By contrast with vSphere, you’ll need Enterprise licensing for the Hypervisor and at least Standard licensing for vCenter. However, you’re getting a platform that’s much much nicer to manage and support with better overall functionality. If you plan to use Netscaler VPX appliances, be aware that XenServer does not support live migration of them (they migrate and crash) whereas vSphere does support live migration of them.

Honestly, apart from vSphere’s poor vGPU management, the only reason you’d choose XenServer over vSphere is because it’s cheaper. If they were the same price or a lot closer, it would be vSphere every time without hesitation.

As for your T4s, change the Scheduler on the GPUs to "Fixed" and allocate 8GB (using the 8A vGPU Profile) to each of your XenApp VMs. You’ll get 2 XenApp VMs per GPU, allocate your CPU and RAM resources to each XenApp VM accordingly based on that. The downside of using XenApp, is that you have no control of how the Framebuffer is allocated per user. One user could consume the entire 8GB if their workload required it. If you want more granular control and a fixed Framebuffer allocation per user, then you need to use XenDesktop.

How many concurrent users do you plan to support?

Regards

MG

Hi Mr GRID,

thanks for your response.
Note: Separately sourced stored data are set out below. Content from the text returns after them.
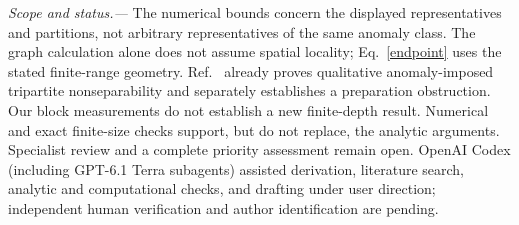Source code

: \documentclass[aps,prl,reprint,nofootinbib]{revtex4-2}
\begin{document}
\emph{Scope and status.---} The numerical bounds concern the displayed
representatives and partitions, not arbitrary representatives of the same
anomaly class. The graph calculation alone does not assume spatial
locality; Eq.~\eqref{endpoint} uses the stated finite-range geometry.
Ref.~\cite{LCW} already proves qualitative anomaly-imposed tripartite
nonseparability and separately establishes a preparation obstruction. Our
block measurements do not establish a new finite-depth result. Numerical
and exact finite-size checks support, but do not replace, the analytic
arguments. Specialist review and a complete priority assessment remain
open. OpenAI Codex (including GPT-6.1 Terra subagents) assisted derivation,
literature search, analytic and computational checks, and drafting under
user direction; independent human verification and author identification
are pending.
\end{document}
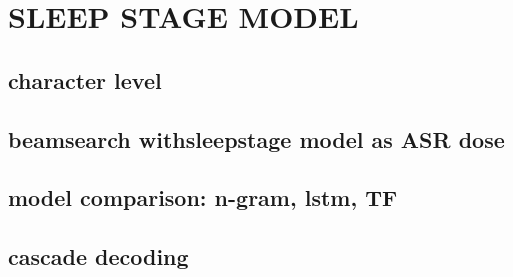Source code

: \chapter{SLEEP STAGE MODEL}
\section{character level ~}
\section{beamsearch withsleepstage model as ASR dose}
\section{model comparison: n-gram, lstm, TF }
\section{cascade decoding}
You seem like just the right man to talk to !

I’m planning for 350-400 concurrent users capacity-wise. All intended worker profiles are office level. So I’m looking to offload ‘normal’ applications. We don’t have autocad or other GPU power users to service.

Outside of the GPU part I think I’ll have 8 or 16 virtual Xenapp servers per physical host in the current design.

Since the T4 cards are very costly and PCIE slots are limited in general I was hoping to be able to service them with 1 or 2 T4 cards per physical host maximum. What is the exact criterium here or how do I calculate the need for specific vGPU profiles ? How does that work ?

I also remember to have seen an overview of all possible vGPU profiles for M10 last year but now I cannot seem to find the same document for T4.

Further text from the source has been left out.